Addressing the issues with low float and high FDV tokens has sparked various suggestions from industry experts. In his article, Qureshi reviewed several proposed solutions, including bringing back ICOs, unlocking 100% of tokens immediately, using bookrunners like traditional IPOs, and listing tokens at lower prices. However, he found these solutions either impractical or ineffective. Instead, Qureshi suggested that free markets will naturally correct mispricings over time, saying that market forces would push for lower FDVs, exchanges would adjust their listing strategies, and VCs would communicate realistic valuations to founders. “[I]f you are a team whose token went down, don’t worry,” he wrote. “You’re in good company. Remember: AVAX was down ~24% 2 months after listing. SOL was down ~35% 2 months after listing. NEAR was down ~47% 2 months after listing.”
Read more: 5 Best Airdrop Practices All Crypto Protocols Should Follow
Rob Hadick, general partner at Dragonfly, emphasized the need for a fundamental shift in how tokens are issued and valued: “The best way to solve this is move towards a variable supply of tokens in protocols subject to governance for new issuance (vs fixed supply).” Hadick argued that the present system incentivizes short-term gains and detrimental behavior from founders and VCs, hurting retail investors and pushing them towards memecoins. By increasing the percentage of liquid tokens at launch and adopting a variable supply approach, he said he believes the market can foster healthier dynamics and robust price discovery.
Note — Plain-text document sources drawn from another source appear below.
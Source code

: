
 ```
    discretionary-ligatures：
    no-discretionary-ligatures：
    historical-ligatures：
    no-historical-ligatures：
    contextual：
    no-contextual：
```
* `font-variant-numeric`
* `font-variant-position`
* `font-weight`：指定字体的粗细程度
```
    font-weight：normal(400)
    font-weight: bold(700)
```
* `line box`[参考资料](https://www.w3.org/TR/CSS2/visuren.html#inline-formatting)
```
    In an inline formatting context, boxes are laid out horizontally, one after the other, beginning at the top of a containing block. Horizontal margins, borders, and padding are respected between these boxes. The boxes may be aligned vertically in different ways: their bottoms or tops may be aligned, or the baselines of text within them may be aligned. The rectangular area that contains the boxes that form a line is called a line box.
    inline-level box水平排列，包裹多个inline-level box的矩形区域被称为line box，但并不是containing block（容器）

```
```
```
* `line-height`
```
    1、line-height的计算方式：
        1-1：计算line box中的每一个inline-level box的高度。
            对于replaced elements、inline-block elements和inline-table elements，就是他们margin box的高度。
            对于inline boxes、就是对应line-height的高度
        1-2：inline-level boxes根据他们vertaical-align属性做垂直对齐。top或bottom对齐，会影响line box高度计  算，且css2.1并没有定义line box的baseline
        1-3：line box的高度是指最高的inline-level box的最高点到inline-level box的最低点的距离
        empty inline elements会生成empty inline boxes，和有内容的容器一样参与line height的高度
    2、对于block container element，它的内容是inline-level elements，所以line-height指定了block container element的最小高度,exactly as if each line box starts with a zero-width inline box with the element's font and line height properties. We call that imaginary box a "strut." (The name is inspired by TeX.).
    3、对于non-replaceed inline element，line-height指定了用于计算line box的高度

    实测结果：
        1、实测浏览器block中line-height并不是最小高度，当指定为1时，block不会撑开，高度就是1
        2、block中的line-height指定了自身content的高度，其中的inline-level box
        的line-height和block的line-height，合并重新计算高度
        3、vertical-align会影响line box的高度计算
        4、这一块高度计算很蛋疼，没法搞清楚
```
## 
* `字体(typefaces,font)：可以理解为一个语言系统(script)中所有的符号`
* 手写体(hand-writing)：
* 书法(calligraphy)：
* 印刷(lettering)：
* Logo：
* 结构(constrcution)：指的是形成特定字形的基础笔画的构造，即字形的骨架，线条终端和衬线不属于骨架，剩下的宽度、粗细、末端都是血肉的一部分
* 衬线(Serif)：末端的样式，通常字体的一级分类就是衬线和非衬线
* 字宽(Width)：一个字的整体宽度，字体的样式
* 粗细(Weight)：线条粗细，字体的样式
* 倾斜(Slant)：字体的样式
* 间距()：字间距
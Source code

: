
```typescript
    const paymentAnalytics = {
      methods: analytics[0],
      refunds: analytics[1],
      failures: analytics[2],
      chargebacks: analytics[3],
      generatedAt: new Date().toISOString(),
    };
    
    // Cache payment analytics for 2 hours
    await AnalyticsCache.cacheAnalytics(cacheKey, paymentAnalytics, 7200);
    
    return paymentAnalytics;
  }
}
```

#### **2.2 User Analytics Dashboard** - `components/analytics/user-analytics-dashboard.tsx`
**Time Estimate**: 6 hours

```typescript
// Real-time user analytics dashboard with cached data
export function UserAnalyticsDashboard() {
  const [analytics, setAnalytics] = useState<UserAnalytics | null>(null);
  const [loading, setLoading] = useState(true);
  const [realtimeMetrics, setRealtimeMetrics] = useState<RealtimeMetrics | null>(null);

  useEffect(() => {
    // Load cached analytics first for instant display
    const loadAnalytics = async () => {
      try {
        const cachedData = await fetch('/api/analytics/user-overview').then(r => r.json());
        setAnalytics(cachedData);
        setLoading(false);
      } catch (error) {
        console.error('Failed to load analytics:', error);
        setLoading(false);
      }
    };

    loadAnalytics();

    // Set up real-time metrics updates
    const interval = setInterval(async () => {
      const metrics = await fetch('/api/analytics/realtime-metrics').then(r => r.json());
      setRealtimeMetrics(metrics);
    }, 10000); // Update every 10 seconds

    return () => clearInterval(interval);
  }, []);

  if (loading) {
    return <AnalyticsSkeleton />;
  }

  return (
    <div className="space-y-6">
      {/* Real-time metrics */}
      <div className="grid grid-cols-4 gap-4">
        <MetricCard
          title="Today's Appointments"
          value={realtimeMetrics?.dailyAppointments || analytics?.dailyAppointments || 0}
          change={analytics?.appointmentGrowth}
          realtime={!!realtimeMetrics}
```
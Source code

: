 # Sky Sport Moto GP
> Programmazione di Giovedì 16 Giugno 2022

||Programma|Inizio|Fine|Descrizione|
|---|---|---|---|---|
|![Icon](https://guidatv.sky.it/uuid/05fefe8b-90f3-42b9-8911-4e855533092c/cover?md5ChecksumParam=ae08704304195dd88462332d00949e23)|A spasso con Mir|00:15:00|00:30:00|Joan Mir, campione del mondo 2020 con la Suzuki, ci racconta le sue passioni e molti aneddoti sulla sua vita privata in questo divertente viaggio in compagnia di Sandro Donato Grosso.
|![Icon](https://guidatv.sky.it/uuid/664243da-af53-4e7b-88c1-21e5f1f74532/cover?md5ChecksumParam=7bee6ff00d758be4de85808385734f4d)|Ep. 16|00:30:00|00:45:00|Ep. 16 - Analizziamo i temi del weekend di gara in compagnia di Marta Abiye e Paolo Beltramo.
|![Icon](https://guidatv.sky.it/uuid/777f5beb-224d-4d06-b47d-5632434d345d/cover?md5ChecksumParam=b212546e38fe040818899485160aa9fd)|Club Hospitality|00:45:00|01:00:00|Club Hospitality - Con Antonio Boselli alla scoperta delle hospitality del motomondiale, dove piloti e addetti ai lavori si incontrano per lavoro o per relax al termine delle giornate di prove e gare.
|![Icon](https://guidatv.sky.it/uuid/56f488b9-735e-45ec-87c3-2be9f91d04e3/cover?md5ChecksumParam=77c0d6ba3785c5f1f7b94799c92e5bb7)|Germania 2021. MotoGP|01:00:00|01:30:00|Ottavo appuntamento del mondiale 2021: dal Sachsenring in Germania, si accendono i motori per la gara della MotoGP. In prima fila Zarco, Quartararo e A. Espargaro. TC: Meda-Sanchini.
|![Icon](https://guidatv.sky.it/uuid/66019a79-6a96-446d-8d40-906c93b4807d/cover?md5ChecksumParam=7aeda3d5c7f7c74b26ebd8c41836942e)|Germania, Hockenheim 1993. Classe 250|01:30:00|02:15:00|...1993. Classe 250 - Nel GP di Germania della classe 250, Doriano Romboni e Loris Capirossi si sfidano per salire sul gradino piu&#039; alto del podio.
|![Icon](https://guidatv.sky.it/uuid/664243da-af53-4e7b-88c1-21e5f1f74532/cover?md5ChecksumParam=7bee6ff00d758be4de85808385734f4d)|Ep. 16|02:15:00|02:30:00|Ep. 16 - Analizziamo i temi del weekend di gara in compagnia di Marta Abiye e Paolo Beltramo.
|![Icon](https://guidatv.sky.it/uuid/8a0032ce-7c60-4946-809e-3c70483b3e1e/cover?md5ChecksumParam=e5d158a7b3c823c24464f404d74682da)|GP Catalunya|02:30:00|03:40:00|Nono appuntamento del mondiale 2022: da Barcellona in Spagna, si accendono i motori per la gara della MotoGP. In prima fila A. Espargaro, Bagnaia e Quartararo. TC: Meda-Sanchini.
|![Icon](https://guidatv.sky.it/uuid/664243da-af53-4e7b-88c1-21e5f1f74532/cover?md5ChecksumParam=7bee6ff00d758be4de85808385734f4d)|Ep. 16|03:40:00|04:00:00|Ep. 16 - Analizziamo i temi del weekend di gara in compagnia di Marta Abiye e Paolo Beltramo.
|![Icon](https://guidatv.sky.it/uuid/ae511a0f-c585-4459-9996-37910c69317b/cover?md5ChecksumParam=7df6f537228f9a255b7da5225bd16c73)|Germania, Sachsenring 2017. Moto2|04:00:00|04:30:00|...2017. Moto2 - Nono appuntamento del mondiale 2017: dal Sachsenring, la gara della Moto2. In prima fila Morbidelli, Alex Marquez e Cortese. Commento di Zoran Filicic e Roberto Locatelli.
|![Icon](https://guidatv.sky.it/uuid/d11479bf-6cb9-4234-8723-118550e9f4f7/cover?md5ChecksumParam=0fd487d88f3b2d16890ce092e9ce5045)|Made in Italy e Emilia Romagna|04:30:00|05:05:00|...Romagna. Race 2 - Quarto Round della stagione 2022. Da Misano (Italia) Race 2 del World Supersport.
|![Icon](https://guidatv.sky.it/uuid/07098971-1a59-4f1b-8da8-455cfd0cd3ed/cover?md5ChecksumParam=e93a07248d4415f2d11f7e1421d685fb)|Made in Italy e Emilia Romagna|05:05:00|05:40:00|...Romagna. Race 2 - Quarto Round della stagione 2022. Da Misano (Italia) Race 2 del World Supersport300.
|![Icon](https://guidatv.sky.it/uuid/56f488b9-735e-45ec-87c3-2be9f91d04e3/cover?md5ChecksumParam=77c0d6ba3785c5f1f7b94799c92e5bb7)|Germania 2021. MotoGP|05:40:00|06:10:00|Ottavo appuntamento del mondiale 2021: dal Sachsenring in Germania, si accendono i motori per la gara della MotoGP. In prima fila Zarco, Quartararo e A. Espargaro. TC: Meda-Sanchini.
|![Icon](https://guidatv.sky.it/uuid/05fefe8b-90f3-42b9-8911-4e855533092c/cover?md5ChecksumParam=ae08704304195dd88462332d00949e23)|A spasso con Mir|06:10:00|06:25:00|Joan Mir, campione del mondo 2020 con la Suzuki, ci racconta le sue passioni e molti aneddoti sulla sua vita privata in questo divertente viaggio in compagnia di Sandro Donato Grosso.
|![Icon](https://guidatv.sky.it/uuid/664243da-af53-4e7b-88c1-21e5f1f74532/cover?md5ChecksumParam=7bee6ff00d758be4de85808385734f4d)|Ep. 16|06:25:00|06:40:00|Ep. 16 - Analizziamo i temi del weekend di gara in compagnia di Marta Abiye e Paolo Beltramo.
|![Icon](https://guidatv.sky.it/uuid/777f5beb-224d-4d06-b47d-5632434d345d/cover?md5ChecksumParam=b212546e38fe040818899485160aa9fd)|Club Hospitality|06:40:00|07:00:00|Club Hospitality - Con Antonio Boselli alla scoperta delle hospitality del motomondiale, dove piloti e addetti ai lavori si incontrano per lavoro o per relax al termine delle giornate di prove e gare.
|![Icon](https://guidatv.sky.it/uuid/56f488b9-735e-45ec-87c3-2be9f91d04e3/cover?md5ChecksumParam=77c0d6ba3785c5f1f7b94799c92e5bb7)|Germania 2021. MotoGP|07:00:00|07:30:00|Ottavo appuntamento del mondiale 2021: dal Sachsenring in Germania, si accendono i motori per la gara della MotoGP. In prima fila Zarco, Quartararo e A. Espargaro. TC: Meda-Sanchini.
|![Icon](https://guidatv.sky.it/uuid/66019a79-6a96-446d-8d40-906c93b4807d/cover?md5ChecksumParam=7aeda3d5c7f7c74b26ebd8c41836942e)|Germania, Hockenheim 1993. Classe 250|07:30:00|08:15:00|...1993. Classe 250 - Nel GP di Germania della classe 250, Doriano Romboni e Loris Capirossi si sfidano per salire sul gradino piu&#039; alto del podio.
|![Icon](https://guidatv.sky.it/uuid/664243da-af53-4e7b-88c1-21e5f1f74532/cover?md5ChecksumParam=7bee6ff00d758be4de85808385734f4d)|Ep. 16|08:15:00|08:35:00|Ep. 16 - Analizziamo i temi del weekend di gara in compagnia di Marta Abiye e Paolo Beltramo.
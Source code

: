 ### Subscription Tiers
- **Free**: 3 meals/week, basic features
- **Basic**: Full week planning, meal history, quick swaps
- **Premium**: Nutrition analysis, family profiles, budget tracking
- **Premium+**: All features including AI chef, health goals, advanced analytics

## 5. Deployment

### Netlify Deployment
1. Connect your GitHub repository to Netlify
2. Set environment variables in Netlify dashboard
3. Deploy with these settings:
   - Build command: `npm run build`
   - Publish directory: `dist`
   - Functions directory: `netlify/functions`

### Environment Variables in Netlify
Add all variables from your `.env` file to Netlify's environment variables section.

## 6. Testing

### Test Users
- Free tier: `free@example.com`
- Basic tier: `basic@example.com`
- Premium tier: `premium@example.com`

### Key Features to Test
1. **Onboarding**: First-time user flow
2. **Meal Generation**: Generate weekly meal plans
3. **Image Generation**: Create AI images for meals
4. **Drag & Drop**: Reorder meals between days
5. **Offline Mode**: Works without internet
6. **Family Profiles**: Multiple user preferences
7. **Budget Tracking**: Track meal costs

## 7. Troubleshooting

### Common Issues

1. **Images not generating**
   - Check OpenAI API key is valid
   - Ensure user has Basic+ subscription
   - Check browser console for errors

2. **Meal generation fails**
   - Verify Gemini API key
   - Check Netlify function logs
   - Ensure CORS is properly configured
Wassielawyer, a pseudonymous crypto lawyer, had a novel idea: “Maybe low float high FDV coins should switch to price based unlocks vs time based unlocks. Very crude instrument but if people know VCs can’t start dumping till 1b FDV instead of 3 months from TGE there is a bit more alignment.”
Davo, chief janitor at Solana-based dapp Drift, suggested another potential solution: launching tokens at the last private round valuation. “A project that launches at a low FDV that allows its community to buy at reasonable prices is going to be far more anti-fragile and resilient when compared against the community member who buys for hype at an inflated price only to experience down-only action,” he wrote. By aligning the launch price with the latest private valuation, he said he believes projects can avoid artificially inflated prices and ensure that early supporters benefit from the project’s success.